Freddie Mac released its October 18, 2007 weekly results of the Primary Mortgage Market Survey, (PMMS), with interest rates substantially holding compared to last week’s rates for the following programs:
* 30-year fixed-rate mortgage (FRM) averaged 6.4 percent with an average 0.6 point for the week ending October 19th, unchanged from last week when it averaged 6.40 percent. Last year at this time, the 30-year FRM averaged 6.36 percent.
* The 15-year FRM this week averaged 6.08 percent with an average 0.6 point, up from last week when it averaged 6.06 percent. A year ago, the 15-year FRM averaged 6.06 percent.
* Five-year Treasury-indexed hybrid adjustable-rate mortgages (ARMs) averaged 6.11 percent this week, with an average 0.5 point, down slightly from last week when it averaged 6.12 percent. A year ago, the 5-year ARM averaged 6.11 percent.
* One-year Treasury-indexed ARMs rose from 5.73 percent to 5.76 percent this week with an average 0.6 point. At this time last year, the 1-year ARM averaged 5.57 percent.
Frank Nothaft also noted that, “In his October 15th speech, Fed Chairman Bernanke suggested housing would be a ‘significant drag’ on the economy going into the next year. Indeed, inventories of unsold homes remained exceptionally high.

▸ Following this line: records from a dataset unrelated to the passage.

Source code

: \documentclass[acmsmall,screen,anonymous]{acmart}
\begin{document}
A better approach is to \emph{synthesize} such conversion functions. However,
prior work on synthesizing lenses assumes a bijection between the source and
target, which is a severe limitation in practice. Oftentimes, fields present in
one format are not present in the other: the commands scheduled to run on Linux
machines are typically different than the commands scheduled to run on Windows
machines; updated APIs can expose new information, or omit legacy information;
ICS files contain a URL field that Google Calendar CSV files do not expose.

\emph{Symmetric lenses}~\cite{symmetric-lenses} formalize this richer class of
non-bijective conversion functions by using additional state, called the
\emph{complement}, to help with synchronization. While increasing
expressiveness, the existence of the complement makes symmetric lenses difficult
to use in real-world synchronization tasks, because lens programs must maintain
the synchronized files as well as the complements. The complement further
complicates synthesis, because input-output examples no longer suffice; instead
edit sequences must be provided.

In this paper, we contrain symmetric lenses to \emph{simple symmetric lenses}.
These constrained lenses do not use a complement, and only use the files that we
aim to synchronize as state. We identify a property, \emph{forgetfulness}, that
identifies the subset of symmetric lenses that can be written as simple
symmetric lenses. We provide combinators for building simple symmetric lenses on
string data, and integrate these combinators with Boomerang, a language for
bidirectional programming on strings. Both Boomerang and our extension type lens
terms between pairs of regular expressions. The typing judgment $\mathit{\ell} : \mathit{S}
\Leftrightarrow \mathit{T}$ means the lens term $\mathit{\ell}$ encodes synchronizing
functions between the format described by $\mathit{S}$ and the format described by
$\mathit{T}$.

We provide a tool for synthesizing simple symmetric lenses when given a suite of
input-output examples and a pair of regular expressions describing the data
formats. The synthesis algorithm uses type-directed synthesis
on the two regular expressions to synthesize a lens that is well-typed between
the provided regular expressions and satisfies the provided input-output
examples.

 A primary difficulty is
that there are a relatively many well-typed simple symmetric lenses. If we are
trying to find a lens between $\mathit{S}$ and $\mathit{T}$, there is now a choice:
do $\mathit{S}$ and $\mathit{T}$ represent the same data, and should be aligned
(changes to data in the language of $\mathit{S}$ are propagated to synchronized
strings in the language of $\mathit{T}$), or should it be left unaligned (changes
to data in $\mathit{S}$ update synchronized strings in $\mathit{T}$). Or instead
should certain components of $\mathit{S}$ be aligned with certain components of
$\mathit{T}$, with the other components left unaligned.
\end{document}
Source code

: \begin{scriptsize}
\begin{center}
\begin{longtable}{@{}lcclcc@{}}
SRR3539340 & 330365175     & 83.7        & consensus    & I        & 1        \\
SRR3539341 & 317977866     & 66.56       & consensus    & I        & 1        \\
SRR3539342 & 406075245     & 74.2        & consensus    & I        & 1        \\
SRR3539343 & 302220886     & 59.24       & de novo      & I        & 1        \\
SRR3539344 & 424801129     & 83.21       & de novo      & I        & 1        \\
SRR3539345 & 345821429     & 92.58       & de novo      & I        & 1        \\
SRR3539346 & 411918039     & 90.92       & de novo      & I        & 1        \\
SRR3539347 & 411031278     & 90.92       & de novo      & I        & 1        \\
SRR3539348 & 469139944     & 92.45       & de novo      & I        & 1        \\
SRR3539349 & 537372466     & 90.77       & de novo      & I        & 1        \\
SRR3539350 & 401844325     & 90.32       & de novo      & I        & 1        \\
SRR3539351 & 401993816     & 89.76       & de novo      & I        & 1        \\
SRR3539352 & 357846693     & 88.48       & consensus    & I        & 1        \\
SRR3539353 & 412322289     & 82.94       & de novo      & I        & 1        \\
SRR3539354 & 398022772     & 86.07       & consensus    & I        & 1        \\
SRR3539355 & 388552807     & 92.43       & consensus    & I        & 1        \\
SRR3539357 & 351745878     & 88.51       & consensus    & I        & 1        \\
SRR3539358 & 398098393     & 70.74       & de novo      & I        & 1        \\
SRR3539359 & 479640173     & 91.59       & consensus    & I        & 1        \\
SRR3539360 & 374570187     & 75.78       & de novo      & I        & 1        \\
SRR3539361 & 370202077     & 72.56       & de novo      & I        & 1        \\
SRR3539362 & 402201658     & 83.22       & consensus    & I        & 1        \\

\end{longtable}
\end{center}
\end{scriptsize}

And October’s homebuilder confidence fell to the lowest level since 1985, when record keeping began.”
Interest rates started the year about 6.18% for the 30-yr FRM, and stayed low until mid-May when it started inching up to a high of 6.73 in mid-June and mid-July. Rates dropped again to a low of 6.31 by mid-September, but have increased slightly to 6.4 after the Fed’s cut in the Federal Funds rate from 5.25 to 4.75 on September 18th. Freddie Mac’s Compilation of Weekly Surveys shows the trend.

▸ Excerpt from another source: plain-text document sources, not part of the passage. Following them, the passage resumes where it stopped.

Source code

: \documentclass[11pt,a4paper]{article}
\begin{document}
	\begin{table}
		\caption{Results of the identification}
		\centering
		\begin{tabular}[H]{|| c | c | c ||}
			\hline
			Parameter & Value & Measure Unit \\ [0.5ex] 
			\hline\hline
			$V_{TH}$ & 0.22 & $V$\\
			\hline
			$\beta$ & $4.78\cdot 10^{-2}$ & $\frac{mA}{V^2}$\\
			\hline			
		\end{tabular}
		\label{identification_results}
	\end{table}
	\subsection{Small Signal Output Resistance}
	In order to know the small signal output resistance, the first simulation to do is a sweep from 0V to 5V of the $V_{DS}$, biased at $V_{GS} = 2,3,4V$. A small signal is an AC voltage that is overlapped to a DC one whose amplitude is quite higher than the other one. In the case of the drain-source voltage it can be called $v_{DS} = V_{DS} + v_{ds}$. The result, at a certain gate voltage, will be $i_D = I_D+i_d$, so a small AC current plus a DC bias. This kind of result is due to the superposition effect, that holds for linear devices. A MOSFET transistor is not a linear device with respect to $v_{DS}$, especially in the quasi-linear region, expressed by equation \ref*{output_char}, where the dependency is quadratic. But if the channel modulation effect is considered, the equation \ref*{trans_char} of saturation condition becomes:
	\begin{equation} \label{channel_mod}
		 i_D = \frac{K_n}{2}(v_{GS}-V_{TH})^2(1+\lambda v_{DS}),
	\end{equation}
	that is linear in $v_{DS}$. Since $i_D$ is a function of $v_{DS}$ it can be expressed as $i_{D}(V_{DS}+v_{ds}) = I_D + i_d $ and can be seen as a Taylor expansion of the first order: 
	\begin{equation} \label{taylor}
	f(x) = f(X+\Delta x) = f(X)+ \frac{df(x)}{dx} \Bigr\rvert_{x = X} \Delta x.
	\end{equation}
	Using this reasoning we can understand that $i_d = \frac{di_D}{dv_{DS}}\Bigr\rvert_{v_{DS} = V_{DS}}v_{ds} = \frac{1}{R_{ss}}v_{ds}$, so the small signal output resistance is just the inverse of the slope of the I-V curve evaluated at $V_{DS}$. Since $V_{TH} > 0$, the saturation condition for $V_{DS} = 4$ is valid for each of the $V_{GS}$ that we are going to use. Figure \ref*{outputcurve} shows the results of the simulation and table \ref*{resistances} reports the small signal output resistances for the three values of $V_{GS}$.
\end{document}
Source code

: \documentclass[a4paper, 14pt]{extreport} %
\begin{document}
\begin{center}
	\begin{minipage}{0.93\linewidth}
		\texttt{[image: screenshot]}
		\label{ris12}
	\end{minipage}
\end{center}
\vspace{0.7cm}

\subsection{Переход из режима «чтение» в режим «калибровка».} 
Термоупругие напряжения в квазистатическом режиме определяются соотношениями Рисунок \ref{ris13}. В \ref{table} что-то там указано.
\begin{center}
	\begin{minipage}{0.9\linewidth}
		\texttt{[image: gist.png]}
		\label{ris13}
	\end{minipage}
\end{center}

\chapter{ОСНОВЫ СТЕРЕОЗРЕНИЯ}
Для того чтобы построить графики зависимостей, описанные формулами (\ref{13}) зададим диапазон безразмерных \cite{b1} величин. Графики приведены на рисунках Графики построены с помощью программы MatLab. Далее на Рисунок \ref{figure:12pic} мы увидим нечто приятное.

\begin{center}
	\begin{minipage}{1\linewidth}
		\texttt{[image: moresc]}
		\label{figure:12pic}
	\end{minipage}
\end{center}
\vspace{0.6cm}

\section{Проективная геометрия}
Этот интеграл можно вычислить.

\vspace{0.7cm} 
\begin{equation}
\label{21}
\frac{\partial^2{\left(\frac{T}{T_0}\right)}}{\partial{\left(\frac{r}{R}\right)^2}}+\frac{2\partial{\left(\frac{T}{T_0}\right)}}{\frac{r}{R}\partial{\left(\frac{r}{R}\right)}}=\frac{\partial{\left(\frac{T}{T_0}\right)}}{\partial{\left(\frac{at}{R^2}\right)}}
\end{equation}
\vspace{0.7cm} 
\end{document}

According to Lou Barnes of Boulder West Mortgage Credit News in his weekly commentary on the mortgage market, we are still in the same situation, “Two months after the initial grip of the Crunch, the word is out: there is no relaxation at all. We are in a two-part systemic event: several trillion dollars’ worth of trash lies where it was, value and ultimate disposition unknown; and worse, the impaired holders have dramatically reduced extension of new credit.”